13. Even if it is presumed for the sake of presumption that the Government finally does not regularize the services of the petitioner, yet, he would be entitled for gratuity for having worked continuously and having fulfilled the requirement of Section 2-A and Section 4 of the Payment of Gratuity Act. Non-payment of gratuity after 30 days from the date of severing employer-employee relationship entails interest as may be granted by the competent authority."
20. In the matter of Head Mistress vs. Nymphia Pereira (supra), this Court has dealt with similar contentions and has concluded in paragraphs 6 and 11 as under:-
"6. Ms.Trivedi, the learned advocate for the Respondent teachers has strongly supported the order of the Appellate Authority. She has relied on a Notification dated April 3, 1997 issued by the Central Government in exercise of its powers under Section 1(3)(c) whereunder the Payment of Gratuity Act is made applicable to the educational institutions. According to her therefore it is futile for the petitioners to say that theirs being an educational institution is not governed by the Payment of Gratuity Act. The said Notification reads as under:-
"Payment of Gratuity Act, 1972: Notification under Section 1(3)(c):
Applicability of Act to Educational Institutions.
Notification F.No.S-42013/1/95-S.S.II dated April 3, 1997.

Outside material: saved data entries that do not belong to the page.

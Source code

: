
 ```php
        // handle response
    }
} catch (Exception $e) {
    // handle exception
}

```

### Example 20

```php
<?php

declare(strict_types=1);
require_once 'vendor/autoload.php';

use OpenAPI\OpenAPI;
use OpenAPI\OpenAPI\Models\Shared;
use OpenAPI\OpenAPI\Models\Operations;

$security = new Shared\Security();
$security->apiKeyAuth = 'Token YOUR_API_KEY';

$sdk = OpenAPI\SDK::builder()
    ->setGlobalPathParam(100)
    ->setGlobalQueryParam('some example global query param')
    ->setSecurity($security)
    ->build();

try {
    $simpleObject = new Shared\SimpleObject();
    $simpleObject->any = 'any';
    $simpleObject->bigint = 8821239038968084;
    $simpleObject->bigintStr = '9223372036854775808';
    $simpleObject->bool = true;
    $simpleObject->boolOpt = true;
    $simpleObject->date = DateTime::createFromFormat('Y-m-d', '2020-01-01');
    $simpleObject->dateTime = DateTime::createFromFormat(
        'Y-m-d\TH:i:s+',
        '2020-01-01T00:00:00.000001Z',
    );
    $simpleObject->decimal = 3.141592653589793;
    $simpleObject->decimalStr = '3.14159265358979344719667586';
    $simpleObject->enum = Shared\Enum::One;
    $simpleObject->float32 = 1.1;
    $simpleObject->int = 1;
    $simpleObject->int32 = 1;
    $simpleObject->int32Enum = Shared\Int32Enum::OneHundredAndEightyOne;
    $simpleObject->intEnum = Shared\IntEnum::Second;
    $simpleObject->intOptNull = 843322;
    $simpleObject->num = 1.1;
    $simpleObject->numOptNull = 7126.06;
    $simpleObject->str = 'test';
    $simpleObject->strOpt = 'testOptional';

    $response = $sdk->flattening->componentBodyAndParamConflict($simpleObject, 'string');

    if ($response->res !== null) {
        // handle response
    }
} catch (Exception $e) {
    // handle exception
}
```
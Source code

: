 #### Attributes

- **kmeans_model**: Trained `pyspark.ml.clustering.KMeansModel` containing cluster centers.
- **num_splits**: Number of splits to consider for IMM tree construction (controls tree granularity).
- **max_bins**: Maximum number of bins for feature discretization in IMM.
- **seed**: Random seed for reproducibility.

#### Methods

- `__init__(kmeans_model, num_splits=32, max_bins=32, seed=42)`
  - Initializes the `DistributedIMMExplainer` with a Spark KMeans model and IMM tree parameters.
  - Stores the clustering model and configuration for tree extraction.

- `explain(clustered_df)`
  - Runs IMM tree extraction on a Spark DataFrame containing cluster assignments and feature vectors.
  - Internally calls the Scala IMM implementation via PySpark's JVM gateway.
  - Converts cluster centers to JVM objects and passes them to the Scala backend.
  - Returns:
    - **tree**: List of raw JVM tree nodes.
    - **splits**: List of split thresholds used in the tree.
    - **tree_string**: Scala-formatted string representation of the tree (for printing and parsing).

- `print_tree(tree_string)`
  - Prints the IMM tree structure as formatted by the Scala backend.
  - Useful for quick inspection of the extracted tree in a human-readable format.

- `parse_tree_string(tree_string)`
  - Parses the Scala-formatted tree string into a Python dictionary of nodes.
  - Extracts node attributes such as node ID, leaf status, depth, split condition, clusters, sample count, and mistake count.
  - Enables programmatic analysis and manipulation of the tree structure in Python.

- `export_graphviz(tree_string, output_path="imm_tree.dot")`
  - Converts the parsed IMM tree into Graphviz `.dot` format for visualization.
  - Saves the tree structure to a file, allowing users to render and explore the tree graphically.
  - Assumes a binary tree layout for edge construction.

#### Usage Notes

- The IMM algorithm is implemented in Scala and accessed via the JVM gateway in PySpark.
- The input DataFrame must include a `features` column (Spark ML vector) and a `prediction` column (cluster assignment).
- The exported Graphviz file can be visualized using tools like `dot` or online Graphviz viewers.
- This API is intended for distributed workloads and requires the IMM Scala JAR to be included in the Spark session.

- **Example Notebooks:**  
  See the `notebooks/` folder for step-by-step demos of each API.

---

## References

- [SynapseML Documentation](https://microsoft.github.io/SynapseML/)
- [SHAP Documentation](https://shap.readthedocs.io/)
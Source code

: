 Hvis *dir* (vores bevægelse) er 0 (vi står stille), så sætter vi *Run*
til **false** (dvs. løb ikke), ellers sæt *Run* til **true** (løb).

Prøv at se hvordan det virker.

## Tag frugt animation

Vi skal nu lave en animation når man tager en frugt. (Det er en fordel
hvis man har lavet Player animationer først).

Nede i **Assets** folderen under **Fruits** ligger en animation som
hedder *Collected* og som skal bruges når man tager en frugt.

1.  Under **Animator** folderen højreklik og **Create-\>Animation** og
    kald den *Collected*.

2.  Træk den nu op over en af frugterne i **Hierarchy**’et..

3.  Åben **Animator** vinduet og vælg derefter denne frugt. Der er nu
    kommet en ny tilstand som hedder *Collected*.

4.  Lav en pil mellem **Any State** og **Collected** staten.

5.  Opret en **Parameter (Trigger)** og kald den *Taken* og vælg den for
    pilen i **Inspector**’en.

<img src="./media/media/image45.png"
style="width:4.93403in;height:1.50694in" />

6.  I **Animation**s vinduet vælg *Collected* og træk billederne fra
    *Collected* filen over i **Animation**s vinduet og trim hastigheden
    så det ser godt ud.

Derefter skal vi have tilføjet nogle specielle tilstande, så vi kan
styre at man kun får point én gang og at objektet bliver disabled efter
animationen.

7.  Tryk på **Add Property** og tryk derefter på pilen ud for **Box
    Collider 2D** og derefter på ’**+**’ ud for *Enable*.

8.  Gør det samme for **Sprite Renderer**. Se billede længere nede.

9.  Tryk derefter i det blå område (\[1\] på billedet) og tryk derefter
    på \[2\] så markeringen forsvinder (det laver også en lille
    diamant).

In exercise of the power conferred by clause (c) of Sub-section (3) of Section 1 of the Payment of Gratuity Act, 1972 (4 of 1972), the Central Government hereby specifies the educational institutions in which 10 or more persons are employed, or were employed on any day of the preceding 12 months, as a class of establishment to which the said Act shall apply with effect from the date of publication of this Notification provided nothing contained -in this Notification shall affect the operation of the notification of the Ministry of Labour No.5.0.259 dated January 8, 1982".
11. Shri Shah for the petitioners tried to submit that the educational institution is neither a commercial establishment nor is an industry, and therefore, this class of establishment should be treated differently from the ordinary commercial avocations. I entirely agree with his submissions and I have also no doubt in my mind that imparting of education is in the nature of mission or a noble vocation. I have also no doubt that a teacher educates children, he moulds their character, builds up their personality and makes them fit to become responsible citizens. I further entirely agree that the children grow under the care of teachers. No one would have two opinions in this regard except when the time comes for making a sacrifice in favour of the teachers in the form of gratuity to be paid to them as a return for their holding the torch of the noble mission high. We tend to forget the aforesaid ideal when a teacher is superannuated and is denied gratuity. We further forget that even the teachers who are the noble missionaries have their own families, have their own children, they also have to impart education to their own children and to grow them as good citizens and to build their characters and for that purpose they also have to pay tuition fees besides, the expenses for marriages of their daughters and sons. All the aforesaid items cannot be purchased without hard cash in the hands of the teachers who have hardly any legitimate source of livelihood after they reach the age of superannuation. The Petitioners as educational institution ought not to have been reluctant to contribute their mite to the retiring teachers by way of making payment of gratuity accompanied by good garland of farewell."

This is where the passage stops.